Randy smiled in response and the shook his head. Silently, with the water barely rippling, we made our way to the area under the dock and waited, keeping perfectly still.

Through the cracks in the slats we could see the girls’ feet as they walked out to the end of the dock. Of course they were all talking at the same time, too. We could have been making a ruckus ourselves and they would never have heard us. It’s some kind of game with them, trying to be the one who can talk the most and the loudest.

“Oh, it’s so wonderful to have a day off,” Margaret said, looking for sympathy for her working schedule at the theater. I looked at Randy and rolled my eyes. “I just wish Speedy could have come with us today.”

“Maybe he can come next weekend,” Amy said. She was the only one who really tried to understand Margaret.

“Virginia, I need more room to spread my towel out,” Elizabeth was saying. “Ya’ll move over.”

“Ya’ll move over yourself. I’m already fixed right here.” Virginia had no intention of pleasing Elizabeth. She stretched out on her towel without budging an inch. Elizabeth was furious, of course, and the two of them went at it like they always do, getting louder and louder all the time.

Randy and I looked at each other and grinned. The moment was right. We took deep breaths and glided under the surface of the water till we were about thirty feet out. Then I broke through to the air, gasping and throwing my arms and legs around.

“Help! Help!” I screamed. “It’s got Randy! The River Monster’s got Randy!” Just then Randy yanked on my leg and pulled me back down under and we stayed down until we thought our lungs would burst. We screamed again and gasped for air, pulling each other up and down and making as much ruckus as we could. “Help! Help!”

All the girls were up on their feet now. Elizabeth marched out to the end of the dock. “Billy Byler, you cut that out! Ya’ll are scarin’ us half to death.”

Just the effect we were hoping for.

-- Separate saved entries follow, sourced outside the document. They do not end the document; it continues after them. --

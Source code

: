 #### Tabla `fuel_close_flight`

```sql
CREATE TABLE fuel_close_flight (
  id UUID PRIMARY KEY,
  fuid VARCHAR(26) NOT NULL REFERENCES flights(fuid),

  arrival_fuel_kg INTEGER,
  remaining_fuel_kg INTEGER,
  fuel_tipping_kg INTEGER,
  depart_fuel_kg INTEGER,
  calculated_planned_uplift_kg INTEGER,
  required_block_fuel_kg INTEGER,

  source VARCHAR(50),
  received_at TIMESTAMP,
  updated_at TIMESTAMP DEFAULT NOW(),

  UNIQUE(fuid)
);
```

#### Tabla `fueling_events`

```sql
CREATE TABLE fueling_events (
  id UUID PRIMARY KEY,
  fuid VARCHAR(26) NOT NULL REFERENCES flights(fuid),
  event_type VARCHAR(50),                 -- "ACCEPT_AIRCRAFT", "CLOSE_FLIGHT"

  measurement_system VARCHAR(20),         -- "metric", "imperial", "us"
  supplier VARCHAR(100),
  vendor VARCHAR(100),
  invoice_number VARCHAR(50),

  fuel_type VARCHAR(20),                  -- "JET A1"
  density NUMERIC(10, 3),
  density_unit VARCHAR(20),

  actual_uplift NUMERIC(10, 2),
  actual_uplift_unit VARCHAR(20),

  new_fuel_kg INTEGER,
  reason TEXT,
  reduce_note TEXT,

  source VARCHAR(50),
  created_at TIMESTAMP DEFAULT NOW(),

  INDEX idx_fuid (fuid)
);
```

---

We kept it up, screaming and thrashing.

“Billy! You all right?” Much to my delight, Virginia sounded genuinely concerned. As I pushed up for air one more time, I saw Amy running back up the hill.

We both took a huge breath and disappeared under the water. Gliding silently through the water, we found our way back to our hiding spot under the dock. We came up for air and listened carefully. Amy was back and Charlie was with her.

“Where are they?” he asked.

Margaret pointed straight off the end of the dock. “They was out there. But it’s been a long time—why do they have to swim so far out anyway? No telling what’s out there.”

“What do you mean?” Charlie asked.

“The River Monster, of course.” Randy and I could barely stifle our snickering. I ducked under the water to keep from being heard.

“Ya’ll don’t really believe that stuff!” I could tell Charlie was about to laugh, too.

“Well, no, not really,” Margaret said, sounding embarrassed. “But you never know. Billy does this all the time. What if some time it’s for real?”

“Where are they?” Elizabeth was annoyed, but she just couldn’t leave it alone.

Randy and I took one more dip under the water and pushed off the pilings and glided out as far as we could. We came out of the water on the opposite side of the dock and started making small noises. We waited for the girls to hear us.

Charlie saw us first. He turned and winked at us before touching Margaret on the shoulder and saying, “There they are.”

She spun around on her heel and glared at us. Elizabeth and Virginia immediately started arguing about who believed in the River Monster and who didn’t. Amy just stood there looking from Charlie to Margaret and back again.

Finally Charlie couldn’t hold it in any longer. He broke into a loud laugh. “Pretty scrawny River Monster, if you ask me!”

We were laughing so hard we barely noticed when he peeled off his shirt and made a perfect dive off the side of the dock.